• _YOUR TASK_: Look through the records below for the line with "lxml==3.1.0" and the line with "4. Konfigurationsdatei config_example.py", then return those lines and all lines between, exactly.

• _GIVEN RECORDS_:
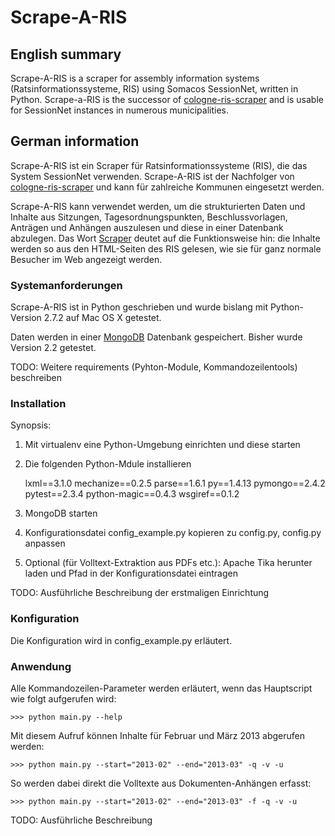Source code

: # Scrape-A-RIS

## English summary

Scrape-A-RIS is a scraper for assembly information systems (Ratsinformationssysteme, RIS)
using Somacos SessionNet, written in Python. Scrape-a-RIS is the successor of 
[cologne-ris-scraper](https://github.com/marians/cologne-ris-scraper) and is usable
for SessionNet instances in numerous municipalities.


## German information

Scrape-A-RIS ist ein Scraper für Ratsinformationssysteme (RIS), die das System SessionNet 
verwenden. Scrape-A-RIS ist der Nachfolger von [cologne-ris-scraper](https://github.com/marians/cologne-ris-scraper)
und kann für zahlreiche Kommunen eingesetzt werden.

Scrape-A-RIS kann verwendet werden, um die strukturierten Daten und Inhalte aus Sitzungen, Tagesordnungspunkten,
Beschlussvorlagen, Anträgen und Anhängen auszulesen und diese in einer Datenbank abzulegen. Das Wort [Scraper](http://de.wikipedia.org/wiki/Screen_Scraping)
deutet auf die Funktionsweise hin: die Inhalte werden so aus den HTML-Seiten des RIS gelesen, wie sie für ganz
normale Besucher im Web angezeigt werden.

### Systemanforderungen

Scrape-A-RIS ist in Python geschrieben und wurde bislang mit Python-Version 2.7.2 auf Mac OS X getestet.

Daten werden in einer [MongoDB](http://www.mongodb.org/) Datenbank gespeichert. Bisher wurde Version 2.2 getestet.

TODO: Weitere requirements (Pyhton-Module, Kommandozeilentools) beschreiben

### Installation

Synopsis:

1. Mit virtualenv eine Python-Umgebung einrichten und diese starten
2. Die folgenden Python-Mdule installieren

    lxml==3.1.0
    mechanize==0.2.5
    parse==1.6.1
    py==1.4.13
    pymongo==2.4.2
    pytest==2.3.4
    python-magic==0.4.3
    wsgiref==0.1.2

3. MongoDB starten
4. Konfigurationsdatei config_example.py kopieren zu config.py, config.py anpassen
5. Optional (für Volltext-Extraktion aus PDFs etc.): Apache Tika herunter laden und Pfad in der Konfigurationsdatei eintragen

TODO: Ausführliche Beschreibung der erstmaligen Einrichtung

### Konfiguration

Die Konfiguration wird in config_example.py erläutert.

### Anwendung

Alle Kommandozeilen-Parameter werden erläutert, wenn das Hauptscript wie folgt aufgerufen wird:

    >>> python main.py --help

Mit diesem Aufruf können Inhalte für Februar und März 2013 abgerufen werden:

    >>> python main.py --start="2013-02" --end="2013-03" -q -v -u

So werden dabei direkt die Volltexte aus Dokumenten-Anhängen erfasst:

    >>> python main.py --start="2013-02" --end="2013-03" -f -q -v -u

TODO: Ausführliche Beschreibung
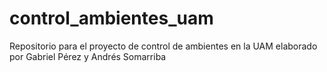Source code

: # control_ambientes_uam
Repositorio para el proyecto de control de ambientes en la UAM elaborado por Gabriel Pérez y Andrés Somarriba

• _FINISHED TASK_:
    lxml==3.1.0
    mechanize==0.2.5
    parse==1.6.1
    py==1.4.13
    pymongo==2.4.2
    pytest==2.3.4
    python-magic==0.4.3
    wsgiref==0.1.2

3. MongoDB starten
4. Konfigurationsdatei config_example.py kopieren zu config.py, config.py anpassen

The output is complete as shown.